The death toll among nurses more than doubled in the past month from 260 on May 6, according to its figures, which are based on data from more than 30 countries.
“In the last two months, we have seen the number of deaths of nurses as a result of coronavirus around the world rise from 100 to now in excess of 600 and we think worldwide the number of healthcare workers who could be infected by the virus is around 450,000,” Howard Catton, chief executive officer of the Geneva-based ICN, told Reuters Television.
“These are numbers that keep going up,” he said.
Canadian Brian Beattie, 57, was among those who have died. Beattie, who died last month, worked as a registered nurse at Kensington Village, a 76-bed long-term care facility in London, Ont.
The pandemic’s true cost among health professionals was not known, the association said, renewing its appeal for greater protection for them and systematic collection of reliable data.
On average, seven per cent of all cases of COVID-19, the sometimes deadly respiratory disease caused by the novel coronavirus, are among health-care workers, which means that nurses and other staff are at great personal risk, “and so are the patients they care for,” it said.
Infection rates vary
Extrapolating from more than six million reported cases produced its estimate of some 450,000 infections among health-care workers.
Infection rates among health-care workers vary greatly between countries, with fewer than one per cent in Singapore and more than 30 per cent in Ireland, it said. Spain and Germany have recorded low numbers of fatalities among health-care workers despite large outbreaks, the group added.

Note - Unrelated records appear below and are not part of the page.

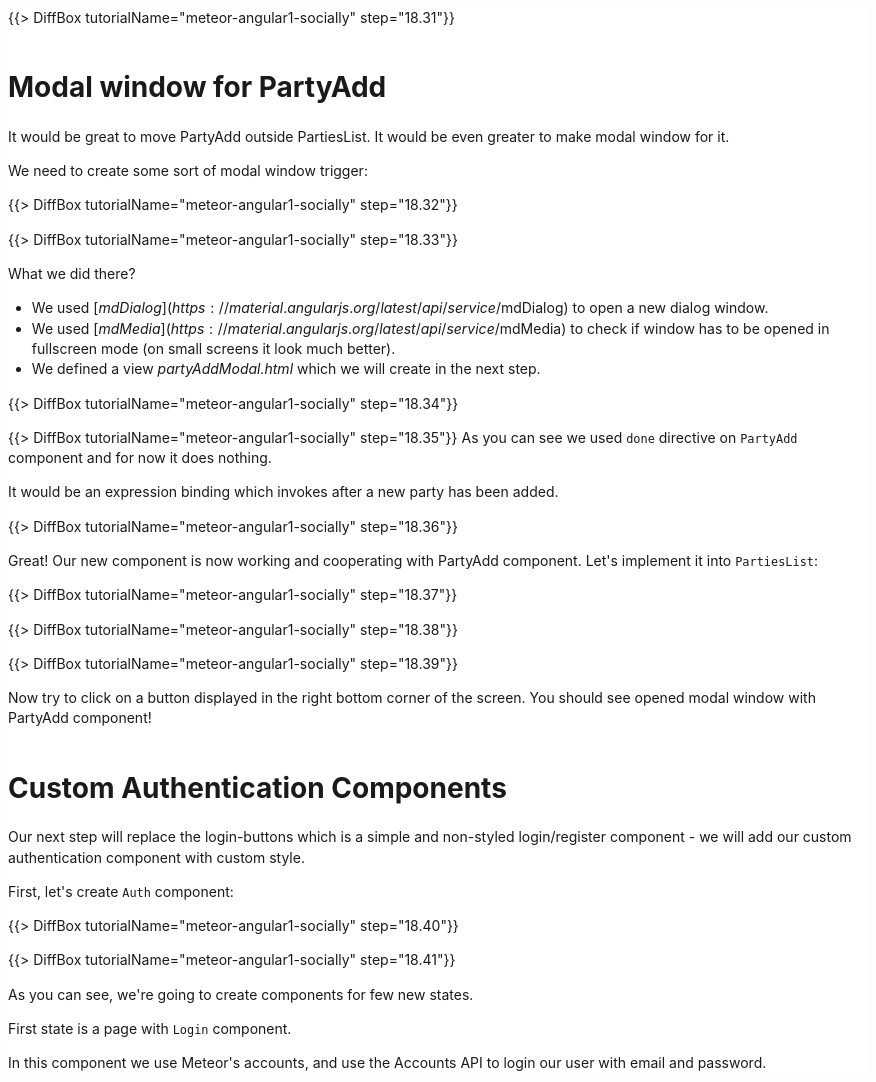 {{> DiffBox tutorialName="meteor-angular1-socially" step="18.31"}}

# Modal window for PartyAdd

It would be great to move PartyAdd outside PartiesList. It would be even greater to make modal window for it.

We need to create some sort of modal window trigger:

{{> DiffBox tutorialName="meteor-angular1-socially" step="18.32"}}

{{> DiffBox tutorialName="meteor-angular1-socially" step="18.33"}}

What we did there?

* We used [$mdDialog](https://material.angularjs.org/latest/api/service/$mdDialog) to open a new dialog window.
* We used [$mdMedia](https://material.angularjs.org/latest/api/service/$mdMedia) to check if window has to be opened in fullscreen mode (on small screens it look much better).
* We defined a view *partyAddModal.html* which we will create in the next step.

{{> DiffBox tutorialName="meteor-angular1-socially" step="18.34"}}


{{> DiffBox tutorialName="meteor-angular1-socially" step="18.35"}}
As you can see we used `done` directive on `PartyAdd` component and for now it does nothing.

It would be an expression binding which invokes after a new party has been added.

{{> DiffBox tutorialName="meteor-angular1-socially" step="18.36"}}

Great! Our new component is now working and cooperating with PartyAdd component.
Let's implement it into `PartiesList`:

{{> DiffBox tutorialName="meteor-angular1-socially" step="18.37"}}

{{> DiffBox tutorialName="meteor-angular1-socially" step="18.38"}}

{{> DiffBox tutorialName="meteor-angular1-socially" step="18.39"}}

Now try to click on a button displayed in the right bottom corner of the screen. You should see opened modal window with PartyAdd component!

# Custom Authentication Components

Our next step will replace the login-buttons which is a simple and non-styled login/register component - we will add our custom authentication component with custom style.

First, let's create `Auth` component:

{{> DiffBox tutorialName="meteor-angular1-socially" step="18.40"}}

{{> DiffBox tutorialName="meteor-angular1-socially" step="18.41"}}

As you can see, we're going to create components for few new states.

First state is a page with `Login` component.

In this component we use Meteor's accounts, and use the Accounts API to login our user with email and password.
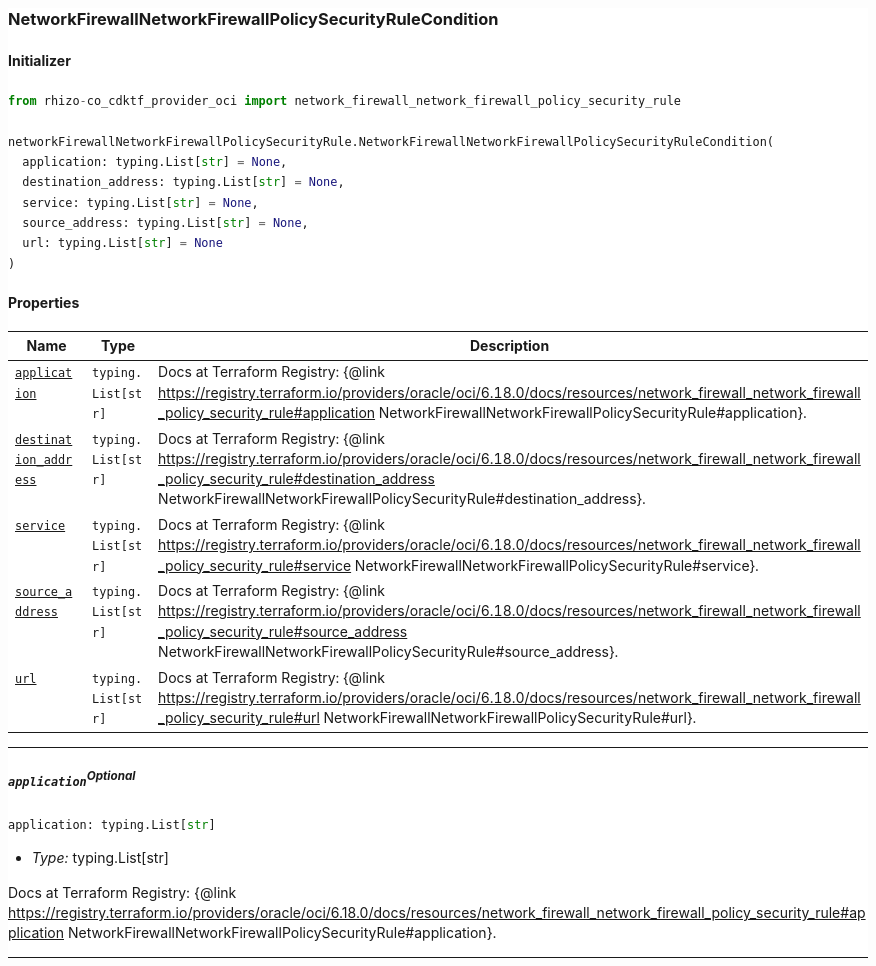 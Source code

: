 ### NetworkFirewallNetworkFirewallPolicySecurityRuleCondition <a name="NetworkFirewallNetworkFirewallPolicySecurityRuleCondition" id="rhizo-co-terraform-provider-oci.networkFirewallNetworkFirewallPolicySecurityRule.NetworkFirewallNetworkFirewallPolicySecurityRuleCondition"></a>

#### Initializer <a name="Initializer" id="rhizo-co-terraform-provider-oci.networkFirewallNetworkFirewallPolicySecurityRule.NetworkFirewallNetworkFirewallPolicySecurityRuleCondition.Initializer"></a>

```python
from rhizo-co_cdktf_provider_oci import network_firewall_network_firewall_policy_security_rule

networkFirewallNetworkFirewallPolicySecurityRule.NetworkFirewallNetworkFirewallPolicySecurityRuleCondition(
  application: typing.List[str] = None,
  destination_address: typing.List[str] = None,
  service: typing.List[str] = None,
  source_address: typing.List[str] = None,
  url: typing.List[str] = None
)
```

#### Properties <a name="Properties" id="Properties"></a>

| **Name** | **Type** | **Description** |
| --- | --- | --- |
| <code><a href="#rhizo-co-terraform-provider-oci.networkFirewallNetworkFirewallPolicySecurityRule.NetworkFirewallNetworkFirewallPolicySecurityRuleCondition.property.application">application</a></code> | <code>typing.List[str]</code> | Docs at Terraform Registry: {@link https://registry.terraform.io/providers/oracle/oci/6.18.0/docs/resources/network_firewall_network_firewall_policy_security_rule#application NetworkFirewallNetworkFirewallPolicySecurityRule#application}. |
| <code><a href="#rhizo-co-terraform-provider-oci.networkFirewallNetworkFirewallPolicySecurityRule.NetworkFirewallNetworkFirewallPolicySecurityRuleCondition.property.destinationAddress">destination_address</a></code> | <code>typing.List[str]</code> | Docs at Terraform Registry: {@link https://registry.terraform.io/providers/oracle/oci/6.18.0/docs/resources/network_firewall_network_firewall_policy_security_rule#destination_address NetworkFirewallNetworkFirewallPolicySecurityRule#destination_address}. |
| <code><a href="#rhizo-co-terraform-provider-oci.networkFirewallNetworkFirewallPolicySecurityRule.NetworkFirewallNetworkFirewallPolicySecurityRuleCondition.property.service">service</a></code> | <code>typing.List[str]</code> | Docs at Terraform Registry: {@link https://registry.terraform.io/providers/oracle/oci/6.18.0/docs/resources/network_firewall_network_firewall_policy_security_rule#service NetworkFirewallNetworkFirewallPolicySecurityRule#service}. |
| <code><a href="#rhizo-co-terraform-provider-oci.networkFirewallNetworkFirewallPolicySecurityRule.NetworkFirewallNetworkFirewallPolicySecurityRuleCondition.property.sourceAddress">source_address</a></code> | <code>typing.List[str]</code> | Docs at Terraform Registry: {@link https://registry.terraform.io/providers/oracle/oci/6.18.0/docs/resources/network_firewall_network_firewall_policy_security_rule#source_address NetworkFirewallNetworkFirewallPolicySecurityRule#source_address}. |
| <code><a href="#rhizo-co-terraform-provider-oci.networkFirewallNetworkFirewallPolicySecurityRule.NetworkFirewallNetworkFirewallPolicySecurityRuleCondition.property.url">url</a></code> | <code>typing.List[str]</code> | Docs at Terraform Registry: {@link https://registry.terraform.io/providers/oracle/oci/6.18.0/docs/resources/network_firewall_network_firewall_policy_security_rule#url NetworkFirewallNetworkFirewallPolicySecurityRule#url}. |

---

##### `application`<sup>Optional</sup> <a name="application" id="rhizo-co-terraform-provider-oci.networkFirewallNetworkFirewallPolicySecurityRule.NetworkFirewallNetworkFirewallPolicySecurityRuleCondition.property.application"></a>

```python
application: typing.List[str]
```

- *Type:* typing.List[str]

Docs at Terraform Registry: {@link https://registry.terraform.io/providers/oracle/oci/6.18.0/docs/resources/network_firewall_network_firewall_policy_security_rule#application NetworkFirewallNetworkFirewallPolicySecurityRule#application}.

--- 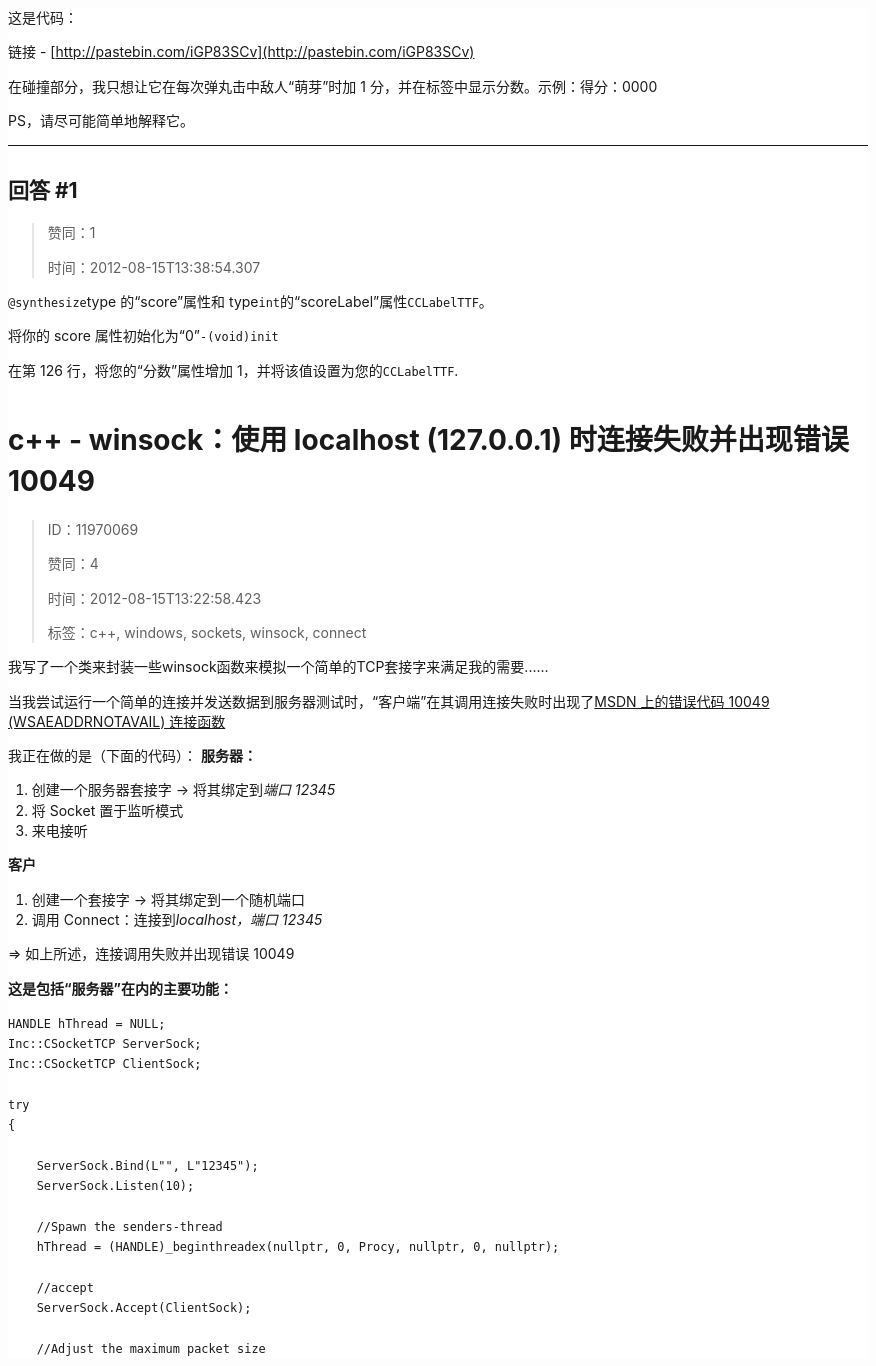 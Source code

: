 这是代码：

链接 - [http://pastebin.com/iGP83SCv](http://pastebin.com/iGP83SCv)

在碰撞部分，我只想让它在每次弹丸击中敌人“萌芽”时加 1 分，并在标签中显示分数。示例：得分：0000

PS，请尽可能简单地解释它。

* * *

## 回答 #1

> 赞同：1
> 
> 时间：2012-08-15T13:38:54.307

`@synthesize`type 的“score”属性和 type`int`的“scoreLabel”属性`CCLabelTTF`。

将你的 score 属性初始化为“0”`-(void)init`

在第 126 行，将您的“分数”属性增加 1，并将该值设置为您的`CCLabelTTF`.

# c++ - winsock：使用 localhost (127.0.0.1) 时连接失败并出现错误 10049

> ID：11970069
> 
> 赞同：4
> 
> 时间：2012-08-15T13:22:58.423
> 
> 标签：c++, windows, sockets, winsock, connect

我写了一个类来封装一些winsock函数来模拟一个简单的TCP套接字来满足我的需要......

当我尝试运行一个简单的连接并发送数据到服务器测试时，“客户端”在其调用连接失败时出现了[MSDN 上的错误代码 10049 (WSAEADDRNOTAVAIL) 连接函数](http://msdn.microsoft.com/en-us/library/ms737625%28v=vs.85%29.aspx)

我正在做的是（下面的代码）： **服务器：**

1.  创建一个服务器套接字 -> 将其绑定到*端口 12345*
2.  将 Socket 置于监听模式
3.  来电接听

**客户**

1.  创建一个套接字 -> 将其绑定到一个随机端口
2.  调用 Connect：连接到*localhost，端口 12345*

=> 如上所述，连接调用失败并出现错误 10049

**这是包括“服务器”在内的主要功能：**

```
HANDLE hThread = NULL;
Inc::CSocketTCP ServerSock;
Inc::CSocketTCP ClientSock;

try
{

    ServerSock.Bind(L"", L"12345");
    ServerSock.Listen(10);

    //Spawn the senders-thread
    hThread = (HANDLE)_beginthreadex(nullptr, 0, Procy, nullptr, 0, nullptr);

    //accept
    ServerSock.Accept(ClientSock);

    //Adjust the maximum packet size
```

“Why do the rates of deaths among nurses appear higher in some Latin American countries?” it asked, referring to the region that the World Health Organization (WHO) says has emerged as the new epicentre for the pandemic.
“Why are some countries reporting disproportionate deaths among black, Asian and minority ethnic HCWs [health-care workers]? This is an issue raised directly by the Philippine Nurses Association to ICN, concerning Filipino HCWs in the U.K.,” it said.
The ICN represents 130 national associations and more than 20 million registered nurses.